Randall P K, Bremner J D, Krystal J H, Nagy L M, Heninger G R, Nicolaou A L, Charney D S
Department of Psychiatry, Yale University School of Medicine, New Haven, CT, USA.
Biol Psychiatry. 1995 Sep 1;38(5):319-24. doi: 10.1016/0006-3223(94)00306-n.
Evidence from preclinical and clinical studies suggests a role for alterations in the benzodiazepine/GABAA receptor complex in stress and anxiety. Flumazenil is a relatively pure benzodiazepine/GABAA antagonist with limited intrinsic activity. In panic disorder patients, but not healthy controls, flumazenil has been demonstrated to provoke panic attacks.
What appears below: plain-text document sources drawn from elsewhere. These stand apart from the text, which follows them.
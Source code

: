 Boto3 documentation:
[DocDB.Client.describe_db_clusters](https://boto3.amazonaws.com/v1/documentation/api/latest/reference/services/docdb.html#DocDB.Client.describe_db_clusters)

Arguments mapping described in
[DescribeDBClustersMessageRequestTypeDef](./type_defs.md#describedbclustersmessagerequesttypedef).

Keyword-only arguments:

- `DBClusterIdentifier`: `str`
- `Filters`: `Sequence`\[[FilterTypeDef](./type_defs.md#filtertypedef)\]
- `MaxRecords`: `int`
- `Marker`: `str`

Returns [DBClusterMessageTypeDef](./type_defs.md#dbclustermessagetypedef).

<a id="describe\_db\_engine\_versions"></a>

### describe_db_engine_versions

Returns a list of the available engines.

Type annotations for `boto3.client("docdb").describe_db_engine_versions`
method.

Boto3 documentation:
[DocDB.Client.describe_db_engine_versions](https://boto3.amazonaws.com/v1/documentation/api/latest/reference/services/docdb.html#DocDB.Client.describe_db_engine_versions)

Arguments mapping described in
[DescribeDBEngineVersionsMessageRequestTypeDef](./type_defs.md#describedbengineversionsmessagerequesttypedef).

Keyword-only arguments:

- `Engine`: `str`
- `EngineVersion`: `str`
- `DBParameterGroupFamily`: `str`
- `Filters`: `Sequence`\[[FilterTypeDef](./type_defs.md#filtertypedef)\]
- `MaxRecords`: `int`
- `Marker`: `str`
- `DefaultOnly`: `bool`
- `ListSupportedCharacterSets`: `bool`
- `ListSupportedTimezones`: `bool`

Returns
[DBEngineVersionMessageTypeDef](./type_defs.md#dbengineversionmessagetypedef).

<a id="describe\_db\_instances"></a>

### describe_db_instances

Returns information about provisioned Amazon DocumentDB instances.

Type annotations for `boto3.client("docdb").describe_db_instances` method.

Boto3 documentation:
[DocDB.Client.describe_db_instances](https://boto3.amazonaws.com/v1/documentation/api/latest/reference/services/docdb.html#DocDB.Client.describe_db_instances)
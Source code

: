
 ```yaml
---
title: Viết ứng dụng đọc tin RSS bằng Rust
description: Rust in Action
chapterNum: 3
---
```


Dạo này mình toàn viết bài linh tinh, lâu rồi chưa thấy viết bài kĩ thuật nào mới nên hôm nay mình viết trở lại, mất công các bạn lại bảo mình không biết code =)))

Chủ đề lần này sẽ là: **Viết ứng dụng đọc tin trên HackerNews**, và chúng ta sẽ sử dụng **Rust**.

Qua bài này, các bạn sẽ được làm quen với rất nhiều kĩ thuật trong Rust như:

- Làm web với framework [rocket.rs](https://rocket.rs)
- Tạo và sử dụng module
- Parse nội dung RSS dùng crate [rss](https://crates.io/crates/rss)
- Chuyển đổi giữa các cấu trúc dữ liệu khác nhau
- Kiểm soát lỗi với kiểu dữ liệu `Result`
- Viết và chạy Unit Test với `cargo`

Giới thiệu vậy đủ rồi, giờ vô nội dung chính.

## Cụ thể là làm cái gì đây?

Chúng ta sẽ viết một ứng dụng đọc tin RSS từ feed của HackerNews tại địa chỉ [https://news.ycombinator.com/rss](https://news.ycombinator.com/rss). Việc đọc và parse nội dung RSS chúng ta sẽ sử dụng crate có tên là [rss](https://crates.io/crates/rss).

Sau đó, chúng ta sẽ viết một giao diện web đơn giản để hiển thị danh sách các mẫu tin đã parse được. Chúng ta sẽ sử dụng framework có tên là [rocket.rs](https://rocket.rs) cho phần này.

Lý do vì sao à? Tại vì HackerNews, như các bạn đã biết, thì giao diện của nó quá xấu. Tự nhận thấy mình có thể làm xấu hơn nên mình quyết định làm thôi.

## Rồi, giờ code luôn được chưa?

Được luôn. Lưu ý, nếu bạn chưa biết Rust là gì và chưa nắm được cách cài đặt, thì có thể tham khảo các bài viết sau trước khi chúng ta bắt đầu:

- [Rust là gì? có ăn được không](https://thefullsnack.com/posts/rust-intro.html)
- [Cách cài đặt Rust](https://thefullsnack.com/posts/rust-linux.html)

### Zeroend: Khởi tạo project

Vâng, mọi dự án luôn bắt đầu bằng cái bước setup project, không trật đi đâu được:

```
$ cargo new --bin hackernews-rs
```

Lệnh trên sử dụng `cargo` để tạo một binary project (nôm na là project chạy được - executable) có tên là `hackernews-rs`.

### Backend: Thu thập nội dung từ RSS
Vietnam combat veterans with PTSD (n = 14) received 90-second intravenous infusions of flumazenil 2 mg or placebo in a double-blind, crossover study design. PTSD symptomology was assessed using the PTSD Symptom Scale, and anxiety symptoms were measured with visual analogue rating scales.
There was no significant difference in PTSD and anxiety symptoms between administration of flumazenil and placebo.
Flumazenil administration does not produce an increase in anxiety and PTSD symptoms in patients with PTSD. This suggests that PTSD and panic disorder are dissimilar in terms of benzodiazepine/GABAA system function.
临床前和临床研究证据表明,苯二氮䓬/GABAA受体复合物的改变在应激和焦虑中起作用。氟马西尼是一种相对纯的苯二氮䓬/GABAA拮抗剂,内在活性有限。在惊恐障碍患者中,而非健康对照者中,已证实氟马西尼可诱发惊恐发作。
在一项双盲、交叉研究设计中,14名患有创伤后应激障碍(PTSD)的越战退伍军人接受了2毫克氟马西尼或安慰剂的90秒静脉输注。使用PTSD症状量表评估PTSD症状,并通过视觉模拟评分量表测量焦虑症状。
给予氟马西尼和安慰剂后,PTSD和焦虑症状无显著差异。
给予氟马西尼不会使PTSD患者的焦虑和PTSD症状增加。这表明PTSD和惊恐障碍在苯二氮䓬/GABAA系统功能方面存在差异。